We can agree that date of birth and gender creates the most classic type of demographic. We can all remember reading news articles about key demographics such as males aged 55-65. Add in ethnicity and some geographical elements such as country and postal code and we have most of the classic of categories. Google Health and Microsoft HealthVault have been careful to adhere to this formal definition.
In the medical domain, however, there are additional elements that can be used to categorize patients, such as patients with a particular medical condition, allergy or past medical event, e.g. coronary bypass surgery in 1999. I would caution against including these as core demographics though. The reason for this is that they are specific enough that they can be called something else. Even Microsoft HealthVault felt the pressure and included blood type in one of its demographic “things” and this is probably because the term sometimes acts as a catchall and they didn’t know where else to put it.

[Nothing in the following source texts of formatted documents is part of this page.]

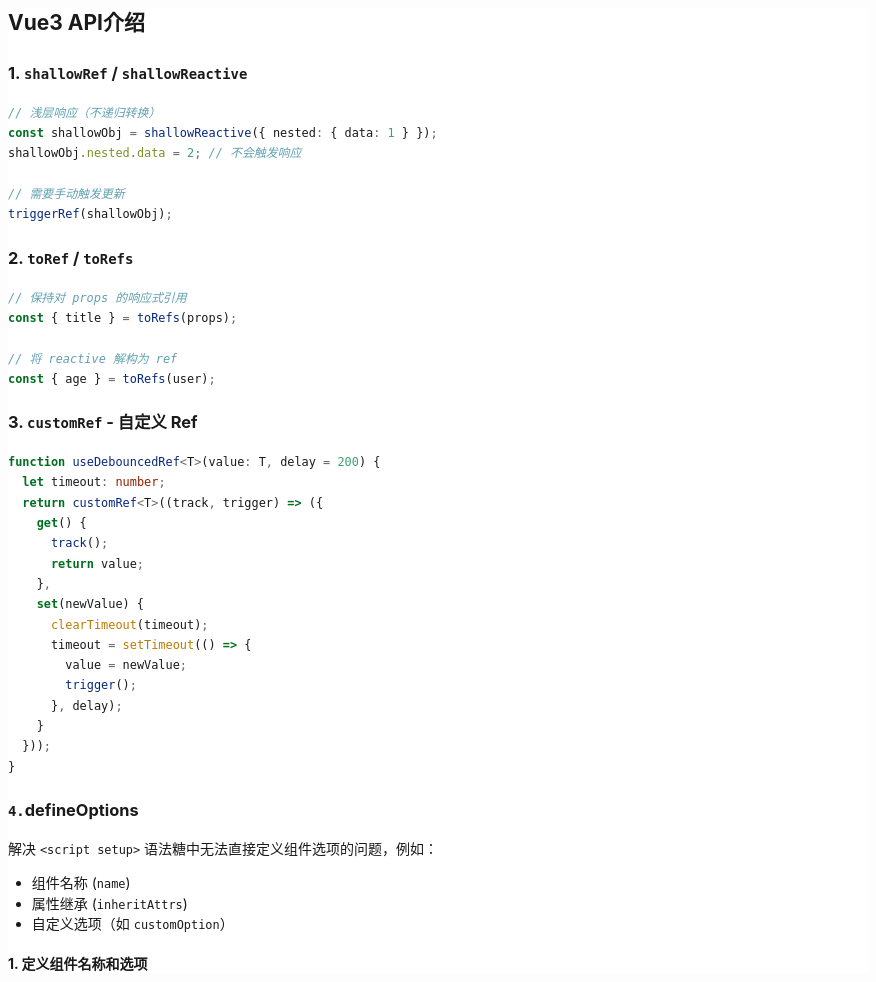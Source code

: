 ## Vue3 API介绍

### 1. `shallowRef` / `shallowReactive`

```typescript
// 浅层响应（不递归转换）
const shallowObj = shallowReactive({ nested: { data: 1 } });
shallowObj.nested.data = 2; // 不会触发响应

// 需要手动触发更新
triggerRef(shallowObj);
```

### 2. `toRef` / `toRefs`

```typescript
// 保持对 props 的响应式引用
const { title } = toRefs(props);

// 将 reactive 解构为 ref
const { age } = toRefs(user);
```

### 3. `customRef` - 自定义 Ref

```typescript
function useDebouncedRef<T>(value: T, delay = 200) {
  let timeout: number;
  return customRef<T>((track, trigger) => ({
    get() {
      track();
      return value;
    },
    set(newValue) {
      clearTimeout(timeout);
      timeout = setTimeout(() => {
        value = newValue;
        trigger();
      }, delay);
    }
  }));
}
```

### `4.`defineOptions

解决 `<script setup>` 语法糖中无法直接定义组件选项的问题，例如：

- 组件名称 (`name`)
- 属性继承 (`inheritAttrs`)
- 自定义选项（如 `customOption`）

#### 1. 定义组件名称和选项
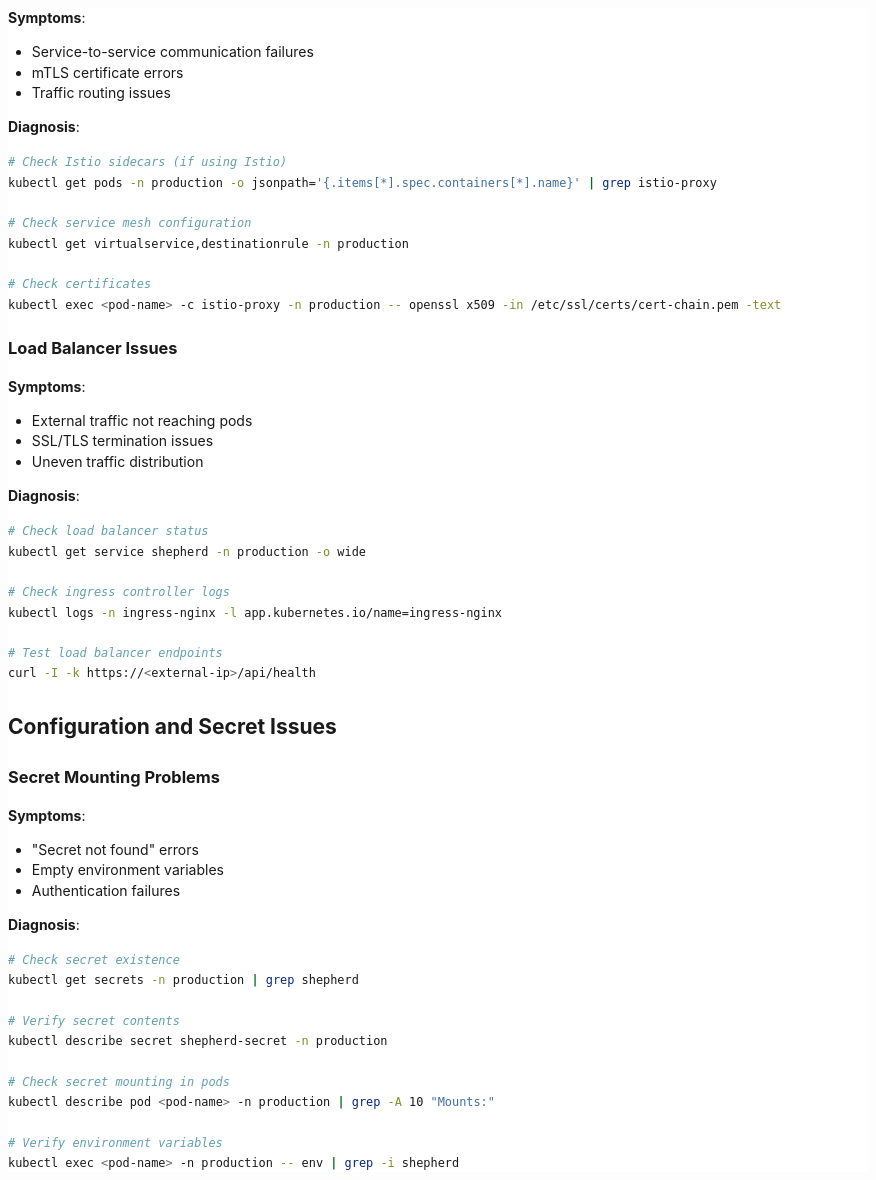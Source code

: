 **Symptoms**:
- Service-to-service communication failures
- mTLS certificate errors
- Traffic routing issues

**Diagnosis**:
```bash
# Check Istio sidecars (if using Istio)
kubectl get pods -n production -o jsonpath='{.items[*].spec.containers[*].name}' | grep istio-proxy

# Check service mesh configuration
kubectl get virtualservice,destinationrule -n production

# Check certificates
kubectl exec <pod-name> -c istio-proxy -n production -- openssl x509 -in /etc/ssl/certs/cert-chain.pem -text
```

### Load Balancer Issues

**Symptoms**:
- External traffic not reaching pods
- SSL/TLS termination issues
- Uneven traffic distribution

**Diagnosis**:
```bash
# Check load balancer status
kubectl get service shepherd -n production -o wide

# Check ingress controller logs
kubectl logs -n ingress-nginx -l app.kubernetes.io/name=ingress-nginx

# Test load balancer endpoints
curl -I -k https://<external-ip>/api/health
```

## Configuration and Secret Issues

### Secret Mounting Problems

**Symptoms**:
- "Secret not found" errors
- Empty environment variables
- Authentication failures

**Diagnosis**:
```bash
# Check secret existence
kubectl get secrets -n production | grep shepherd

# Verify secret contents
kubectl describe secret shepherd-secret -n production

# Check secret mounting in pods
kubectl describe pod <pod-name> -n production | grep -A 10 "Mounts:"

# Verify environment variables
kubectl exec <pod-name> -n production -- env | grep -i shepherd
```
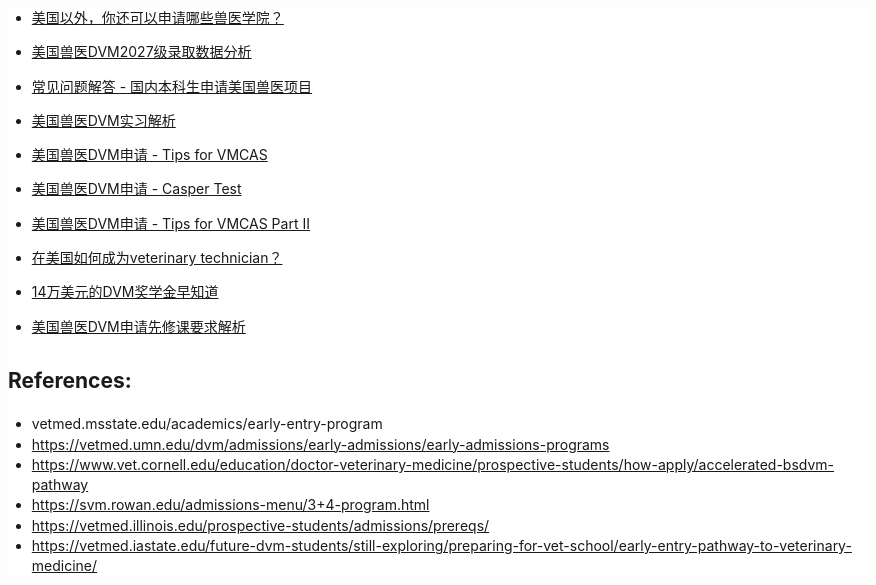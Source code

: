 + [美国以外，你还可以申请哪些兽医学院？](https://tessay.org/blog/2023/07/18/vet-schools-outside-of-america)

+ [美国兽医DVM2027级录取数据分析](https://tessay.org/blog/2023/08/01/2027-DVM-Admission-Analytics)

+ [常见问题解答 - 国内本科生申请美国兽医项目](https://tessay.org/blog/2023/04/09/dvm-foreign-applicants-faq)

+ [美国兽医DVM实习解析](https://tessay.org/blog/2023/11/01/post-dvm-analytics)

+ [美国兽医DVM申请 - Tips for VMCAS](https://tessay.org/blog/2024/07/07/dvm-vmcas-tips)

+ [美国兽医DVM申请 - Casper Test](https://tessay.org/blog/2024/07/14/casper-test-for-dvm)

+ [美国兽医DVM申请 - Tips for VMCAS Part II](https://tessay.org/blog/2024/08/04/vmcas-part-ii)

+ [在美国如何成为veterinary technician？](https://tessay.org/blog/2024/09/11/how-to-become-a-certified-vet-tech)

+ [14万美元的DVM奖学金早知道](https://tessay.org/blog/2024/12/01/intro-to-veterinary-student-scholarship)

+ [美国兽医DVM申请先修课要求解析](https://tessay.org/blog/2025/01/10/dvm-admissions-prerequisites)


## References: ##

+ vetmed.msstate.edu/academics/early-entry-program
+ https://vetmed.umn.edu/dvm/admissions/early-admissions/early-admissions-programs
+ https://www.vet.cornell.edu/education/doctor-veterinary-medicine/prospective-students/how-apply/accelerated-bsdvm-pathway
+ https://svm.rowan.edu/admissions-menu/3+4-program.html
+ https://vetmed.illinois.edu/prospective-students/admissions/prereqs/
+ https://vetmed.iastate.edu/future-dvm-students/still-exploring/preparing-for-vet-school/early-entry-pathway-to-veterinary-medicine/




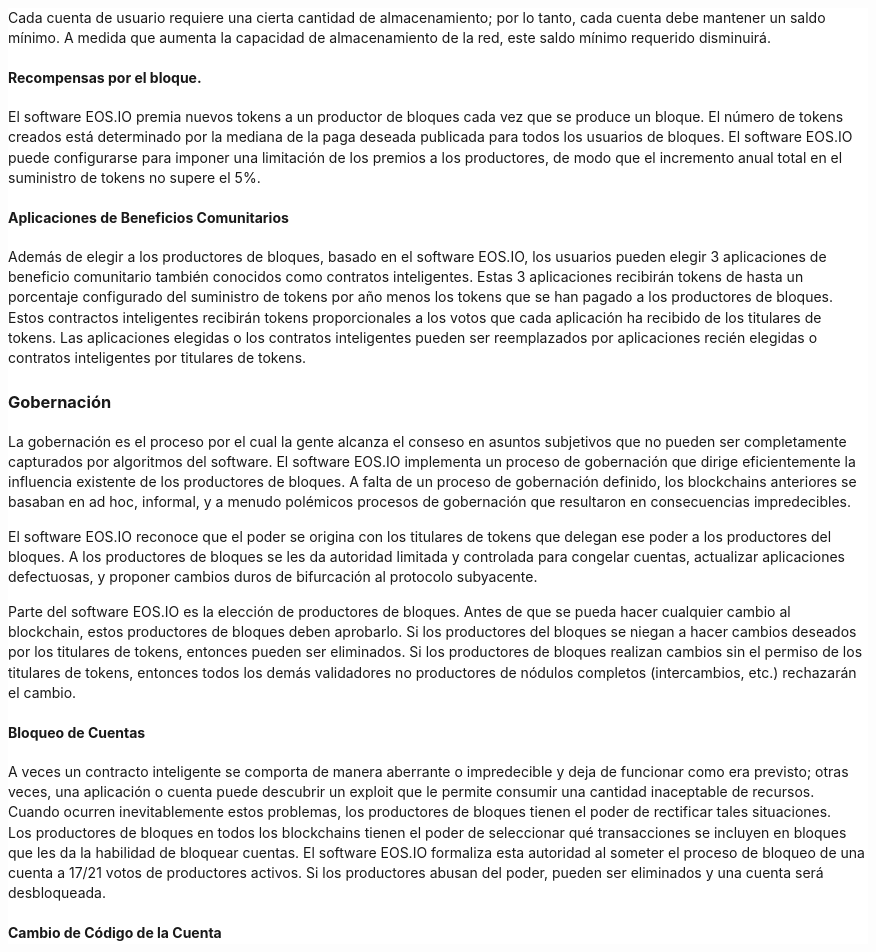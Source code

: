 Cada cuenta de usuario requiere una cierta cantidad de almacenamiento; por lo tanto, cada cuenta debe mantener un saldo mínimo. A medida que aumenta la capacidad de almacenamiento de la red, este saldo mínimo requerido disminuirá.

#### Recompensas por el bloque.

El software EOS.IO premia nuevos tokens a un productor de bloques cada vez que se produce un bloque. El número de tokens creados está determinado por la mediana de la paga deseada publicada para todos los usuarios de bloques. El software EOS.IO puede configurarse para imponer una limitación de los premios a los productores, de modo que el incremento anual total en el suministro de tokens no supere el 5%.

#### Aplicaciones de Beneficios Comunitarios

Además de elegir a los productores de bloques, basado en el software EOS.IO, los usuarios pueden elegir 3 aplicaciones de beneficio comunitario también conocidos como contratos inteligentes. Estas 3 aplicaciones recibirán tokens de hasta un porcentaje configurado del suministro de tokens por año menos los tokens que se han pagado a los productores de bloques. Estos contractos inteligentes recibirán tokens proporcionales a los votos que cada aplicación ha recibido de los titulares de tokens. Las aplicaciones elegidas o los contratos inteligentes pueden ser reemplazados por aplicaciones recién elegidas o contratos inteligentes por titulares de tokens.

### Gobernación

La gobernación es el proceso por el cual la gente alcanza el conseso en asuntos subjetivos que no pueden ser completamente capturados por algoritmos del software. El software EOS.IO implementa un proceso de gobernación que dirige eficientemente la influencia existente de los productores de bloques. A falta de un proceso de gobernación definido, los blockchains anteriores se basaban en ad hoc, informal, y a menudo polémicos procesos de gobernación que resultaron en consecuencias impredecibles.

El software EOS.IO reconoce que el poder se origina con los titulares de tokens que delegan ese poder a los productores del bloques. A los productores de bloques se les da autoridad limitada y controlada para congelar cuentas, actualizar aplicaciones defectuosas, y proponer cambios duros de bifurcación al protocolo subyacente.

Parte del software EOS.IO es la elección de productores de bloques. Antes de que se pueda hacer cualquier cambio al blockchain, estos productores de bloques deben aprobarlo. Si los productores del bloques se niegan a hacer cambios deseados por los titulares de tokens, entonces pueden ser eliminados. Si los productores de bloques realizan cambios sin el permiso de los titulares de tokens, entonces todos los demás validadores no productores de nódulos completos \(intercambios, etc.\) rechazarán el cambio.

#### Bloqueo de Cuentas

A veces un contracto inteligente se comporta de manera aberrante o impredecible y deja de funcionar como era previsto; otras veces, una aplicación o cuenta puede descubrir un exploit que le permite consumir una cantidad inaceptable de recursos. Cuando ocurren inevitablemente estos problemas, los productores de bloques tienen el poder de rectificar tales situaciones.  
Los productores de bloques en todos los blockchains tienen el poder de seleccionar qué transacciones se incluyen en bloques que les da la habilidad de bloquear cuentas. El software EOS.IO formaliza esta autoridad al someter el proceso de bloqueo de una cuenta a 17/21 votos de productores activos. Si los productores abusan del poder, pueden ser eliminados y una cuenta será desbloqueada.

#### Cambio de Código de la Cuenta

The term patient demographics, therefore, should be used primarily for the same data items as marketing people use. Everything else has a different name like patient contact information, emergency contact information, family doctor, insurance provider information, etc.
A word of caution though, medical people will almost always include patient contact information when talking about patient demographics. There’s probably no traceable reason why this has happened, but if it helps, patient contact information (+ identifiers) does make it possible to divide the patient population into groups of 1 and this is needed to count how many people belong to the real demographic categories.